◆ **SUPPLIED DATA**:
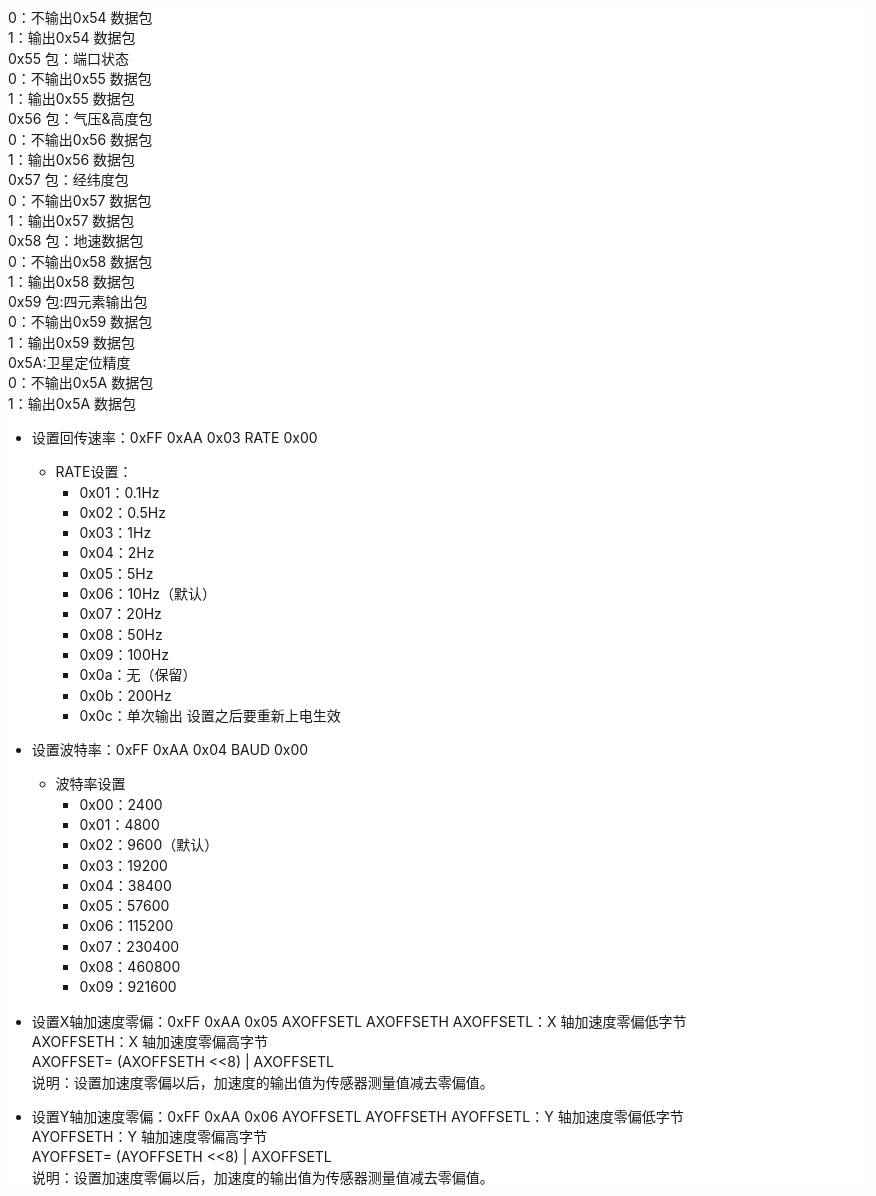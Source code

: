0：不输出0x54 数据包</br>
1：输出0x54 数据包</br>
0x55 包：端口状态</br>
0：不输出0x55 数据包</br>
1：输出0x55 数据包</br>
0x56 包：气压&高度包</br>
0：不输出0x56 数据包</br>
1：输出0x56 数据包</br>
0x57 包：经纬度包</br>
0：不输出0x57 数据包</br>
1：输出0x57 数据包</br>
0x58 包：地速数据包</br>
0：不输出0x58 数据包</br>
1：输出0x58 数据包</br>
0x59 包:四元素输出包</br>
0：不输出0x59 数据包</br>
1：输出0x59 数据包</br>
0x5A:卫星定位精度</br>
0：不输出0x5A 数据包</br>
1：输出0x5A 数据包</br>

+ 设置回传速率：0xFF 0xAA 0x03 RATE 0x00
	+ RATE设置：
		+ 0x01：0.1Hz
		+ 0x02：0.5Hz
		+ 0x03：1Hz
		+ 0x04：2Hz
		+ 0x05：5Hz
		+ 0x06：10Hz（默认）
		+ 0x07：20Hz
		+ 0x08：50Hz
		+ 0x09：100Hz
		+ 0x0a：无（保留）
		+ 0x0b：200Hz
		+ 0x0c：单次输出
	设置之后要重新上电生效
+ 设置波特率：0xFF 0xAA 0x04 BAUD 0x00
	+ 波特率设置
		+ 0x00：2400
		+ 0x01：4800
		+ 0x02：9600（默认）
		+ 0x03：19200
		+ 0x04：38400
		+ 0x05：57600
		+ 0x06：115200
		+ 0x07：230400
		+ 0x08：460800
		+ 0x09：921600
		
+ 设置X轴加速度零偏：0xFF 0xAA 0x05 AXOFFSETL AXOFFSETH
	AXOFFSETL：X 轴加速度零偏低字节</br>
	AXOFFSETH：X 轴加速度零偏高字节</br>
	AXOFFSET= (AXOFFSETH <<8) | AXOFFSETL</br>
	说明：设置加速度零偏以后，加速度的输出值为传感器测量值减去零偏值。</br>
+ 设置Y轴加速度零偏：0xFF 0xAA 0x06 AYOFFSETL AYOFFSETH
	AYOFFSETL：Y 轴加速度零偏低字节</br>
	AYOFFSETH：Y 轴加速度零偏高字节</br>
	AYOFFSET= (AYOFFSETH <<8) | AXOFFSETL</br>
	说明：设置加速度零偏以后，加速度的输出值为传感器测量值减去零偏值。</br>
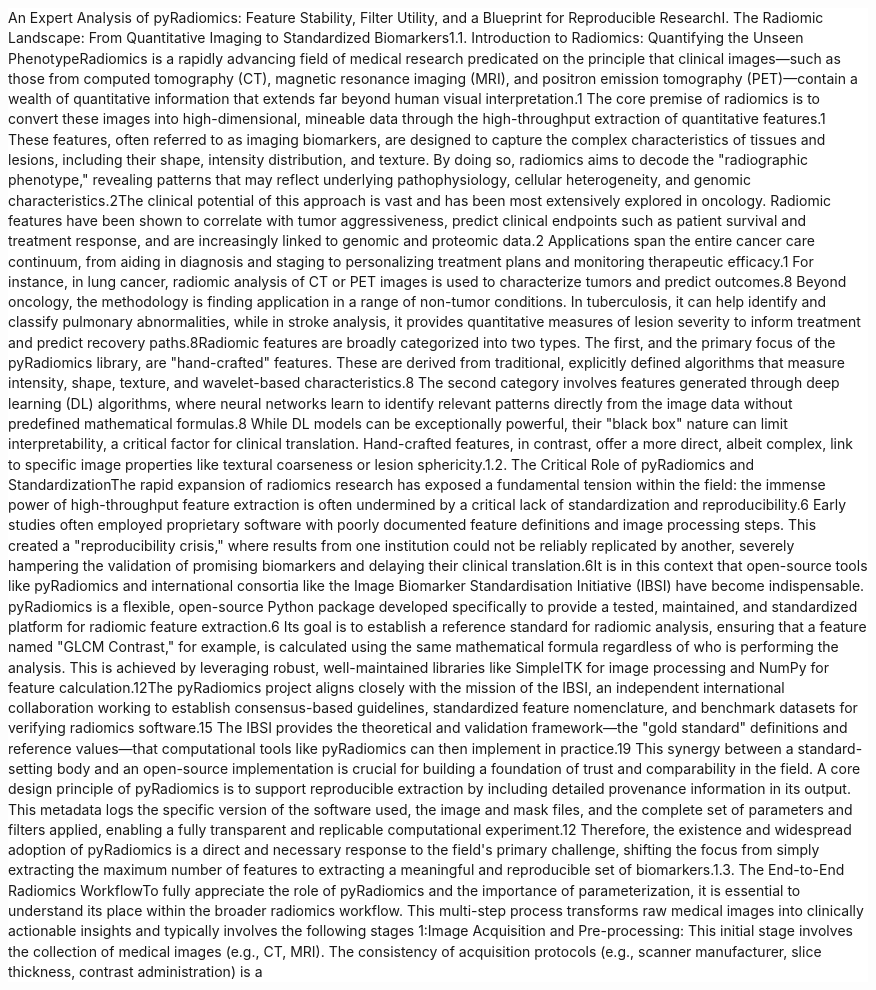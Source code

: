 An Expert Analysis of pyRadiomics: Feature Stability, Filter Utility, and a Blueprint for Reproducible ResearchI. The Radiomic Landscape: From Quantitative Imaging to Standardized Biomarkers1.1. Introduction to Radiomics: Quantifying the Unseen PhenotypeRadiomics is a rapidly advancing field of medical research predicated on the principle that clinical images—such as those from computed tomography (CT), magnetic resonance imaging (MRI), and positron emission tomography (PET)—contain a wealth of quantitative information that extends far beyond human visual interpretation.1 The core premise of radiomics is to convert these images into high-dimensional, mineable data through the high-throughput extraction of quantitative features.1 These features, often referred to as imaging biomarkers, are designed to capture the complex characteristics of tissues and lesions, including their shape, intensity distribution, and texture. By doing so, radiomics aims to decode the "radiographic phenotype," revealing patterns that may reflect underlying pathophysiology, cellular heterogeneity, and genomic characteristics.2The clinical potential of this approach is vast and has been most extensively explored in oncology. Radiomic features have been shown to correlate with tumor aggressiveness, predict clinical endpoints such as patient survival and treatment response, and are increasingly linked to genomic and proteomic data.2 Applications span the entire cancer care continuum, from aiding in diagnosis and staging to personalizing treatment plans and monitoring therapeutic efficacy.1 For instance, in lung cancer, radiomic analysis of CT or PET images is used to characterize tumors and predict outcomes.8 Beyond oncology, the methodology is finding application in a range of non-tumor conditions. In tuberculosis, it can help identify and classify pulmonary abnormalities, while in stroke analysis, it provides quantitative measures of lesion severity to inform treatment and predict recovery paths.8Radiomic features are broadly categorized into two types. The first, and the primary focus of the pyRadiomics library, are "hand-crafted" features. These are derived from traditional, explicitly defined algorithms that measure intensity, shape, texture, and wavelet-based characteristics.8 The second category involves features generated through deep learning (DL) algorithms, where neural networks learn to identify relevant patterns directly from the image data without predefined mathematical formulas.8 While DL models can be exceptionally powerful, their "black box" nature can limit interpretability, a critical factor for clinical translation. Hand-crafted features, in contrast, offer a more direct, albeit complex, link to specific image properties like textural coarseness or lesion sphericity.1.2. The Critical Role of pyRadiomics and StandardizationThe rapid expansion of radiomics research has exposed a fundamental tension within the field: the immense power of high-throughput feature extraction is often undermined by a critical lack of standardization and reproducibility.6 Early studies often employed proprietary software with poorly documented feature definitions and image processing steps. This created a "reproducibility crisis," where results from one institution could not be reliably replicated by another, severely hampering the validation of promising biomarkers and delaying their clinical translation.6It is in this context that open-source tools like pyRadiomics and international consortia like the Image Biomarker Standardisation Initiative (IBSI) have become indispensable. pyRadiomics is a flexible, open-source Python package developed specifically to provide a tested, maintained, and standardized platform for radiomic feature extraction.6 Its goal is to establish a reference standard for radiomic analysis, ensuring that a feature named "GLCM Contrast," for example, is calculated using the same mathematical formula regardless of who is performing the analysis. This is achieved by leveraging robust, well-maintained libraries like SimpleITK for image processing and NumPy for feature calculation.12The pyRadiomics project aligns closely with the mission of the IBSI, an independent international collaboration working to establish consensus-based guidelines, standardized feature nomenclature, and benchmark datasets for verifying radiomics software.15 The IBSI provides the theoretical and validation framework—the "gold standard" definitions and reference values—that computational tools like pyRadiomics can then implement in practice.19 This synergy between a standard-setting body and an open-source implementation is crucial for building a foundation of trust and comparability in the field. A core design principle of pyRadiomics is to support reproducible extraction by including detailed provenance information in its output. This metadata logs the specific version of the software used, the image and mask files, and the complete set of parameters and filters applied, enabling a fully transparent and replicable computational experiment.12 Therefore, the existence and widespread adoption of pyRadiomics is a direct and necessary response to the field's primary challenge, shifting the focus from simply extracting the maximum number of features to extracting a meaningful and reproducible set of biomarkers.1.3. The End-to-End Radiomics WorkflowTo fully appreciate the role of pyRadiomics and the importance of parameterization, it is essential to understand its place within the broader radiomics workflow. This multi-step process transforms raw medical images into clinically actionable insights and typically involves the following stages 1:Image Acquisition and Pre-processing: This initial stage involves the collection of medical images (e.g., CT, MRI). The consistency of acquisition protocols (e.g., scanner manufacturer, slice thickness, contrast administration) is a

◆ **TASK STATEMENT**: Give all the entries again exactly, dropping each picture.

◆ **REPLY TO THE EXERCISE**:
Source code

:0：不输出0x54 数据包</br>
1：输出0x54 数据包</br>
0x55 包：端口状态</br>
0：不输出0x55 数据包</br>
1：输出0x55 数据包</br>
0x56 包：气压&高度包</br>
0：不输出0x56 数据包</br>
1：输出0x56 数据包</br>
0x57 包：经纬度包</br>
0：不输出0x57 数据包</br>
1：输出0x57 数据包</br>
0x58 包：地速数据包</br>
0：不输出0x58 数据包</br>
1：输出0x58 数据包</br>
0x59 包:四元素输出包</br>
0：不输出0x59 数据包</br>
1：输出0x59 数据包</br>
0x5A:卫星定位精度</br>
0：不输出0x5A 数据包</br>
1：输出0x5A 数据包</br>

+ 设置回传速率：0xFF 0xAA 0x03 RATE 0x00
	+ RATE设置：
		+ 0x01：0.1Hz
		+ 0x02：0.5Hz
		+ 0x03：1Hz
		+ 0x04：2Hz
		+ 0x05：5Hz
		+ 0x06：10Hz（默认）
		+ 0x07：20Hz
		+ 0x08：50Hz
		+ 0x09：100Hz
		+ 0x0a：无（保留）
		+ 0x0b：200Hz
		+ 0x0c：单次输出
	设置之后要重新上电生效
+ 设置波特率：0xFF 0xAA 0x04 BAUD 0x00
	+ 波特率设置
		+ 0x00：2400
		+ 0x01：4800
		+ 0x02：9600（默认）
		+ 0x03：19200
		+ 0x04：38400
		+ 0x05：57600
		+ 0x06：115200
		+ 0x07：230400
		+ 0x08：460800
		+ 0x09：921600
		
+ 设置X轴加速度零偏：0xFF 0xAA 0x05 AXOFFSETL AXOFFSETH
	AXOFFSETL：X 轴加速度零偏低字节</br>
	AXOFFSETH：X 轴加速度零偏高字节</br>
	AXOFFSET= (AXOFFSETH <<8) | AXOFFSETL</br>
	说明：设置加速度零偏以后，加速度的输出值为传感器测量值减去零偏值。</br>
+ 设置Y轴加速度零偏：0xFF 0xAA 0x06 AYOFFSETL AYOFFSETH
	AYOFFSETL：Y 轴加速度零偏低字节</br>
	AYOFFSETH：Y 轴加速度零偏高字节</br>
	AYOFFSET= (AYOFFSETH <<8) | AXOFFSETL</br>
	说明：设置加速度零偏以后，加速度的输出值为传感器测量值减去零偏值。</br>
Source code

: An Expert Analysis of pyRadiomics: Feature Stability, Filter Utility, and a Blueprint for Reproducible ResearchI. The Radiomic Landscape: From Quantitative Imaging to Standardized Biomarkers1.1. Introduction to Radiomics: Quantifying the Unseen PhenotypeRadiomics is a rapidly advancing field of medical research predicated on the principle that clinical images—such as those from computed tomography (CT), magnetic resonance imaging (MRI), and positron emission tomography (PET)—contain a wealth of quantitative information that extends far beyond human visual interpretation.1 The core premise of radiomics is to convert these images into high-dimensional, mineable data through the high-throughput extraction of quantitative features.1 These features, often referred to as imaging biomarkers, are designed to capture the complex characteristics of tissues and lesions, including their shape, intensity distribution, and texture. By doing so, radiomics aims to decode the "radiographic phenotype," revealing patterns that may reflect underlying pathophysiology, cellular heterogeneity, and genomic characteristics.2The clinical potential of this approach is vast and has been most extensively explored in oncology. Radiomic features have been shown to correlate with tumor aggressiveness, predict clinical endpoints such as patient survival and treatment response, and are increasingly linked to genomic and proteomic data.2 Applications span the entire cancer care continuum, from aiding in diagnosis and staging to personalizing treatment plans and monitoring therapeutic efficacy.1 For instance, in lung cancer, radiomic analysis of CT or PET images is used to characterize tumors and predict outcomes.8 Beyond oncology, the methodology is finding application in a range of non-tumor conditions. In tuberculosis, it can help identify and classify pulmonary abnormalities, while in stroke analysis, it provides quantitative measures of lesion severity to inform treatment and predict recovery paths.8Radiomic features are broadly categorized into two types. The first, and the primary focus of the pyRadiomics library, are "hand-crafted" features. These are derived from traditional, explicitly defined algorithms that measure intensity, shape, texture, and wavelet-based characteristics.8 The second category involves features generated through deep learning (DL) algorithms, where neural networks learn to identify relevant patterns directly from the image data without predefined mathematical formulas.8 While DL models can be exceptionally powerful, their "black box" nature can limit interpretability, a critical factor for clinical translation. Hand-crafted features, in contrast, offer a more direct, albeit complex, link to specific image properties like textural coarseness or lesion sphericity.1.2. The Critical Role of pyRadiomics and StandardizationThe rapid expansion of radiomics research has exposed a fundamental tension within the field: the immense power of high-throughput feature extraction is often undermined by a critical lack of standardization and reproducibility.6 Early studies often employed proprietary software with poorly documented feature definitions and image processing steps. This created a "reproducibility crisis," where results from one institution could not be reliably replicated by another, severely hampering the validation of promising biomarkers and delaying their clinical translation.6It is in this context that open-source tools like pyRadiomics and international consortia like the Image Biomarker Standardisation Initiative (IBSI) have become indispensable. pyRadiomics is a flexible, open-source Python package developed specifically to provide a tested, maintained, and standardized platform for radiomic feature extraction.6 Its goal is to establish a reference standard for radiomic analysis, ensuring that a feature named "GLCM Contrast," for example, is calculated using the same mathematical formula regardless of who is performing the analysis. This is achieved by leveraging robust, well-maintained libraries like SimpleITK for image processing and NumPy for feature calculation.12The pyRadiomics project aligns closely with the mission of the IBSI, an independent international collaboration working to establish consensus-based guidelines, standardized feature nomenclature, and benchmark datasets for verifying radiomics software.15 The IBSI provides the theoretical and validation framework—the "gold standard" definitions and reference values—that computational tools like pyRadiomics can then implement in practice.19 This synergy between a standard-setting body and an open-source implementation is crucial for building a foundation of trust and comparability in the field. A core design principle of pyRadiomics is to support reproducible extraction by including detailed provenance information in its output. This metadata logs the specific version of the software used, the image and mask files, and the complete set of parameters and filters applied, enabling a fully transparent and replicable computational experiment.12 Therefore, the existence and widespread adoption of pyRadiomics is a direct and necessary response to the field's primary challenge, shifting the focus from simply extracting the maximum number of features to extracting a meaningful and reproducible set of biomarkers.1.3. The End-to-End Radiomics WorkflowTo fully appreciate the role of pyRadiomics and the importance of parameterization, it is essential to understand its place within the broader radiomics workflow. This multi-step process transforms raw medical images into clinically actionable insights and typically involves the following stages 1:Image Acquisition and Pre-processing: This initial stage involves the collection of medical images (e.g., CT, MRI). The consistency of acquisition protocols (e.g., scanner manufacturer, slice thickness, contrast administration) is a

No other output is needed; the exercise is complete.